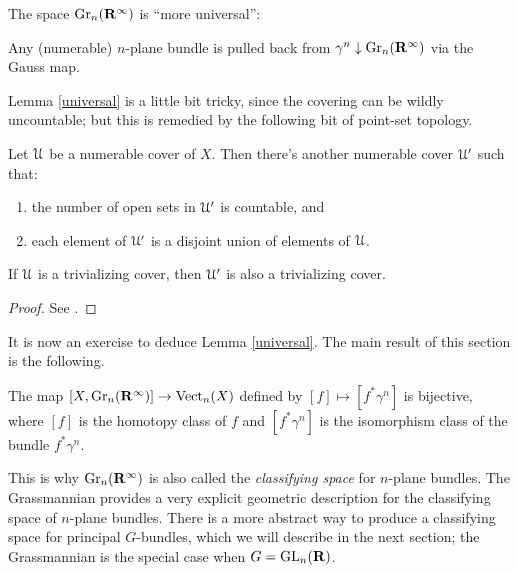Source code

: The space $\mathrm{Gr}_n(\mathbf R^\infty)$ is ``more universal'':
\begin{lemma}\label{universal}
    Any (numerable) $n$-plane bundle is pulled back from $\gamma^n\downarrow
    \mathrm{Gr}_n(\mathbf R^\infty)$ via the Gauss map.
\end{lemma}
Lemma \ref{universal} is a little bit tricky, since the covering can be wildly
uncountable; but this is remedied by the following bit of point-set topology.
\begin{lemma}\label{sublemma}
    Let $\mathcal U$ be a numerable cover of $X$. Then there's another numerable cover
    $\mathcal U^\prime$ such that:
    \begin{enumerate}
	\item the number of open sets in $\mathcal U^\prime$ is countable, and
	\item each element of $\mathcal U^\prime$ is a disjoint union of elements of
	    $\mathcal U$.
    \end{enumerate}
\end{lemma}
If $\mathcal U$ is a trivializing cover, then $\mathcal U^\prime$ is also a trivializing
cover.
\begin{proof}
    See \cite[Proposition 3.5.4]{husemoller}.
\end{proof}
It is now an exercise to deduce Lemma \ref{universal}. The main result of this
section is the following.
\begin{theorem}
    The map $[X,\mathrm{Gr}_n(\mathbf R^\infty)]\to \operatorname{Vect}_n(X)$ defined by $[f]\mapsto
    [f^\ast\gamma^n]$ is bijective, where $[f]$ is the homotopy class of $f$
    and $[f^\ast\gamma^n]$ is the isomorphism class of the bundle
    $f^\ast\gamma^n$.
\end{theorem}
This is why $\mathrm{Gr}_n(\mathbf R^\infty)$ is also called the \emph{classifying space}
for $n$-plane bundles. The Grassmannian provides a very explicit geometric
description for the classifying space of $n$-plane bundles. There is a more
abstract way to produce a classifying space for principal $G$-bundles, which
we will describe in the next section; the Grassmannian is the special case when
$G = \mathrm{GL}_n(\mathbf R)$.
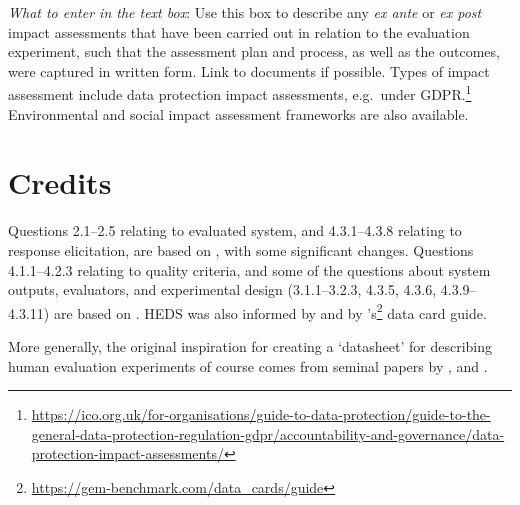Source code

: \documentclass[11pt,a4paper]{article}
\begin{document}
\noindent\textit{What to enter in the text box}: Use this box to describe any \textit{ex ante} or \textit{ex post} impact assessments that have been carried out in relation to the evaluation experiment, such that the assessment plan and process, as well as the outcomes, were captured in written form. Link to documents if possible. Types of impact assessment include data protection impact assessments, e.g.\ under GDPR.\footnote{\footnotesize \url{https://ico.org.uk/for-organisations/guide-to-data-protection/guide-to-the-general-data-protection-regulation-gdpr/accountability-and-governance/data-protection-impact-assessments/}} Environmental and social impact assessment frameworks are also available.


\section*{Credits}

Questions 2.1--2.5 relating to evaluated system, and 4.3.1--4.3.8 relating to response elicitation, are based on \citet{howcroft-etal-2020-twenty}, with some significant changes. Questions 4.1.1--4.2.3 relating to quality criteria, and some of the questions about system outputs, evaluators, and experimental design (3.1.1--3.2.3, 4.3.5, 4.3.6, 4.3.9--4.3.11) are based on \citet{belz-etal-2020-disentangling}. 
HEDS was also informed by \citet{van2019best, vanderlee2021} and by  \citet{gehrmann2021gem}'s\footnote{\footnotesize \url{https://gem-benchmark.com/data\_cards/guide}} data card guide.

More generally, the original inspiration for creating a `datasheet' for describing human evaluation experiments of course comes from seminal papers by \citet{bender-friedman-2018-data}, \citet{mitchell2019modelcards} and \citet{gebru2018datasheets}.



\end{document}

= = = = = = =

TASK TO COMPLETE —
Begin at the first line of the entries and stop after the line holding "is countable, and"; repeat those lines exactly, but not the pictures.

ANSWER BOX —
Source code

: The space $\mathrm{Gr}_n(\mathbf R^\infty)$ is ``more universal'':
\begin{lemma}\label{universal}
    Any (numerable) $n$-plane bundle is pulled back from $\gamma^n\downarrow
    \mathrm{Gr}_n(\mathbf R^\infty)$ via the Gauss map.
\end{lemma}
Lemma \ref{universal} is a little bit tricky, since the covering can be wildly
uncountable; but this is remedied by the following bit of point-set topology.
\begin{lemma}\label{sublemma}
    Let $\mathcal U$ be a numerable cover of $X$. Then there's another numerable cover
    $\mathcal U^\prime$ such that:
    \begin{enumerate}
	\item the number of open sets in $\mathcal U^\prime$ is countable, and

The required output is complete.